**Brief**.
Scan the listing below for the word "Method", then copy each line that has it.
══ Provided material ══
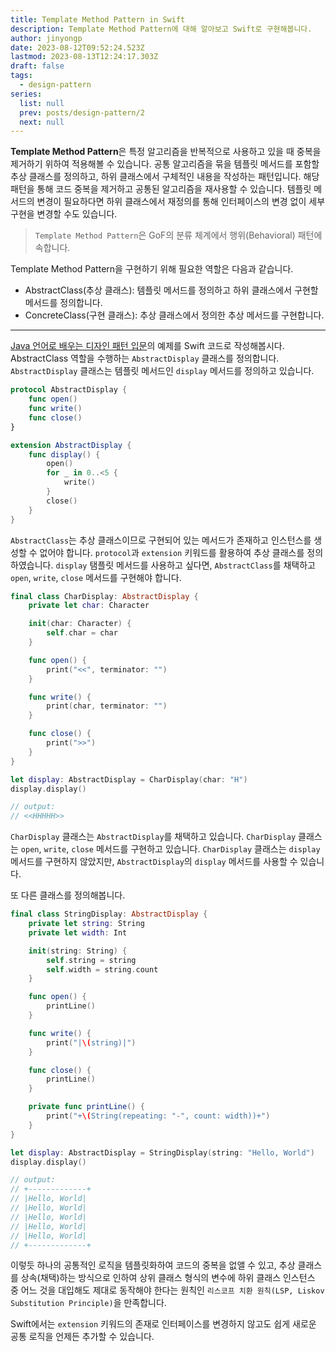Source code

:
 ```yaml
---
title: Template Method Pattern in Swift
description: Template Method Pattern에 대해 알아보고 Swift로 구현해봅니다.
author: jinyongp
date: 2023-08-12T09:52:24.523Z
lastmod: 2023-08-13T12:24:17.303Z
draft: false
tags:
  - design-pattern
series:
  list: null
  prev: posts/design-pattern/2
  next: null
---
```


**Template Method Pattern**은 특정 알고리즘을 반복적으로 사용하고 있을 때 중복을 제거하기 위하여 적용해볼 수 있습니다. 공통 알고리즘을 묶을 템플릿 메서드를 포함할 추상 클래스를 정의하고, 하위 클래스에서 구체적인 내용을 작성하는 패턴입니다. 해당 패턴을 통해 코드 중복을 제거하고 공통된 알고리즘을 재사용할 수 있습니다. 템플릿 메서드의 변경이 필요하다면 하위 클래스에서 재정의를 통해 인터페이스의 변경 없이 세부 구현을 변경할 수도 있습니다.

>`Template Method Pattern`은 GoF의 분류 체계에서 행위(Behavioral) 패턴에 속합니다.

Template Method Pattern을 구현하기 위해 필요한 역할은 다음과 같습니다.

- AbstractClass(추상 클래스): 템플릿 메서드를 정의하고 하위 클래스에서 구현할 메서드를 정의합니다.
- ConcreteClass(구현 클래스): 추상 클래스에서 정의한 추상 메서드를 구현합니다.

---

[Java 언어로 배우는 디자인 패턴 입문](https://product.kyobobook.co.kr/detail/S000200311846)의 예제를 Swift 코드로 작성해봅시다. AbstractClass 역할을 수행하는 `AbstractDisplay` 클래스를 정의합니다. `AbstractDisplay` 클래스는 템플릿 메서드인 `display` 메서드를 정의하고 있습니다.

```swift
protocol AbstractDisplay {
    func open()
    func write()
    func close()
}

extension AbstractDisplay {
    func display() {
        open()
        for _ in 0..<5 {
            write()
        }
        close()
    }
}
```

`AbstractClass`는 추상 클래스이므로 구현되어 있는 메서드가 존재하고 인스턴스를 생성할 수 없어야 합니다. `protocol`과 `extension` 키워드를 활용하여 추상 클래스를 정의하였습니다. `display` 탬플릿 메서드를 사용하고 싶다면, `AbstractClass`를 채택하고 `open`, `write`, `close` 메서드를 구현해야 합니다.

```swift
final class CharDisplay: AbstractDisplay {
    private let char: Character

    init(char: Character) {
        self.char = char
    }

    func open() {
        print("<<", terminator: "")
    }

    func write() {
        print(char, terminator: "")
    }

    func close() {
        print(">>")
    }
}
```

```swift
let display: AbstractDisplay = CharDisplay(char: "H")
display.display()

// output:
// <<HHHHH>>
```

`CharDisplay` 클래스는 `AbstractDisplay`를 채택하고 있습니다. `CharDisplay` 클래스는 `open`, `write`, `close` 메서드를 구현하고 있습니다. `CharDisplay` 클래스는 `display` 메서드를 구현하지 않았지만, `AbstractDisplay`의 `display` 메서드를 사용할 수 있습니다.

또 다른 클래스를 정의해봅니다.

```swift
final class StringDisplay: AbstractDisplay {
    private let string: String
    private let width: Int

    init(string: String) {
        self.string = string
        self.width = string.count
    }

    func open() {
        printLine()
    }

    func write() {
        print("|\(string)|")
    }

    func close() {
        printLine()
    }

    private func printLine() {
        print("+\(String(repeating: "-", count: width))+")
    }
}
```

```swift
let display: AbstractDisplay = StringDisplay(string: "Hello, World")
display.display()

// output:
// +-------------+
// |Hello, World|
// |Hello, World|
// |Hello, World|
// |Hello, World|
// |Hello, World|
// +-------------+
```

이렇듯 하나의 공통적인 로직을 템플릿화하여 코드의 중복을 없앨 수 있고, 추상 클래스를 상속(채택)하는 방식으로 인하여 상위 클래스 형식의 변수에 하위 클래스 인스턴스 중 어느 것을 대입해도 제대로 동작해야 한다는 원칙인 `리스코프 치환 원칙(LSP, Liskov Substitution Principle)`을 만족합니다.

Swift에서는 `extension` 키워드의 존재로 인터페이스를 변경하지 않고도 쉽게 새로운 공통 로직을 언제든 추가할 수 있습니다.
═══
**Answer section**.
title: Template Method Pattern in Swift
description: Template Method Pattern에 대해 알아보고 Swift로 구현해봅니다.
**Template Method Pattern**은 특정 알고리즘을 반복적으로 사용하고 있을 때 중복을 제거하기 위하여 적용해볼 수 있습니다. 공통 알고리즘을 묶을 템플릿 메서드를 포함할 추상 클래스를 정의하고, 하위 클래스에서 구체적인 내용을 작성하는 패턴입니다. 해당 패턴을 통해 코드 중복을 제거하고 공통된 알고리즘을 재사용할 수 있습니다. 템플릿 메서드의 변경이 필요하다면 하위 클래스에서 재정의를 통해 인터페이스의 변경 없이 세부 구현을 변경할 수도 있습니다.
>`Template Method Pattern`은 GoF의 분류 체계에서 행위(Behavioral) 패턴에 속합니다.
Template Method Pattern을 구현하기 위해 필요한 역할은 다음과 같습니다.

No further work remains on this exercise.